While the connections to Prometheus are there, the film is really a conglomeration of all the best parts of Alien and Aliens, particularly as the crew battles the various alien species found on the planet, and when some of those species invade the ship. Unlike those films though, the crew members here barely register as more than fodder for the aliens. The only members of the crew who really register with any kind of personalities are Daniels (Katherine Waterston), the Ripley stand-in, and Tennessee (Danny McBride). Most of the others, like Carmen Ejogo’s Karine, don’t last long enough to garner any audience sympathy when they come face to face with the monsters.

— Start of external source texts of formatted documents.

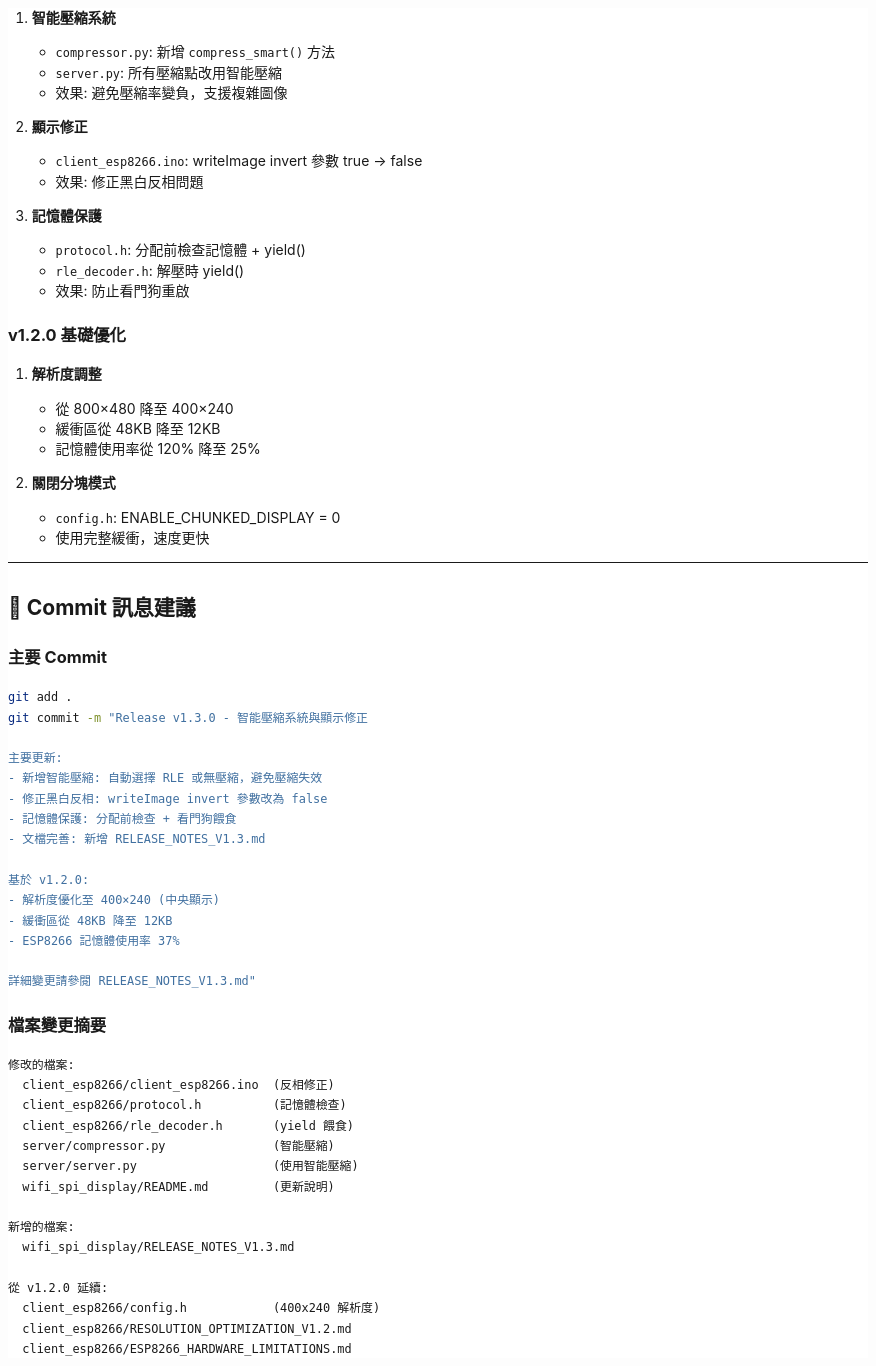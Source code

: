 1. **智能壓縮系統**
   - `compressor.py`: 新增 `compress_smart()` 方法
   - `server.py`: 所有壓縮點改用智能壓縮
   - 效果: 避免壓縮率變負，支援複雜圖像

2. **顯示修正**
   - `client_esp8266.ino`: writeImage invert 參數 true → false
   - 效果: 修正黑白反相問題

3. **記憶體保護**
   - `protocol.h`: 分配前檢查記憶體 + yield()
   - `rle_decoder.h`: 解壓時 yield()
   - 效果: 防止看門狗重啟

### v1.2.0 基礎優化

1. **解析度調整**
   - 從 800×480 降至 400×240
   - 緩衝區從 48KB 降至 12KB
   - 記憶體使用率從 120% 降至 25%

2. **關閉分塊模式**
   - `config.h`: ENABLE_CHUNKED_DISPLAY = 0
   - 使用完整緩衝，速度更快

---

## 📝 Commit 訊息建議

### 主要 Commit
```bash
git add .
git commit -m "Release v1.3.0 - 智能壓縮系統與顯示修正

主要更新:
- 新增智能壓縮: 自動選擇 RLE 或無壓縮，避免壓縮失效
- 修正黑白反相: writeImage invert 參數改為 false
- 記憶體保護: 分配前檢查 + 看門狗餵食
- 文檔完善: 新增 RELEASE_NOTES_V1.3.md

基於 v1.2.0:
- 解析度優化至 400×240 (中央顯示)
- 緩衝區從 48KB 降至 12KB
- ESP8266 記憶體使用率 37%

詳細變更請參閱 RELEASE_NOTES_V1.3.md"
```

### 檔案變更摘要
```
修改的檔案:
  client_esp8266/client_esp8266.ino  (反相修正)
  client_esp8266/protocol.h          (記憶體檢查)
  client_esp8266/rle_decoder.h       (yield 餵食)
  server/compressor.py               (智能壓縮)
  server/server.py                   (使用智能壓縮)
  wifi_spi_display/README.md         (更新說明)

新增的檔案:
  wifi_spi_display/RELEASE_NOTES_V1.3.md

從 v1.2.0 延續:
  client_esp8266/config.h            (400x240 解析度)
  client_esp8266/RESOLUTION_OPTIMIZATION_V1.2.md
  client_esp8266/ESP8266_HARDWARE_LIMITATIONS.md
```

It’s also interesting to note that while most of the crew are married couples — as the mission is to colonize a planet — there was much made of a same-sex couple in a science fiction film. While the straight male members of the crew talk about and engage with their wives, you’d be hard-pressed to figure out that Lope (Demian Bichir) and Hallett (Nathaniel Dean) are the franchise’s first married same-sex couple. There is one fleeting moment when Hallett is killed where Lope doesn’t want to leave his side, but you could just assume it’s because he doesn’t want to leave a fallen comrade behind. Meanwhile the one out actor in the film is playing it straight. It’s fine that the film doesn’t make a big deal out of the couple, but one the other hand, it is blatant in portraying the straight couples’ relationships so they could have done a little more with Lope and Hallett.
Michael Fassbender is really the star who gets the most to do, playing both David and the updated Walter, giving them both very different personalities with Walter being the more sympathetic even though his emotions are more reigned in than David’s. Of course there is a twist when the two battle for the lives of not only the in habitants of the Covenant but the universe as well, but the movie doesn’t try too hard to pull the wool over our eyes as to who survives the fight.
The film does deliver in the gore department with various crew members suffering one horrific evacuation of an alien from their bodies after another, and we’re not just talking chest bursting. If you’re just going for the visceral thrill of blood and gore, you will not be disappointed. Although several members of my screening audience felt the need to cackle loudly every time someone died. Talk about annoying.
Overall, Alien: Covenant is … okay. It has all the elements that one would expect, but as a story it feels incomplete, perhaps because it is with Scott promising the next chapter will begin filming in about sixteen months. It will be interesting to see how all the dots are finally connected.
Alien: Covenant has a run time of 2 hours 2 minutes, and is rated R for sci-fi violence, bloody images, language and some sexuality/nudity.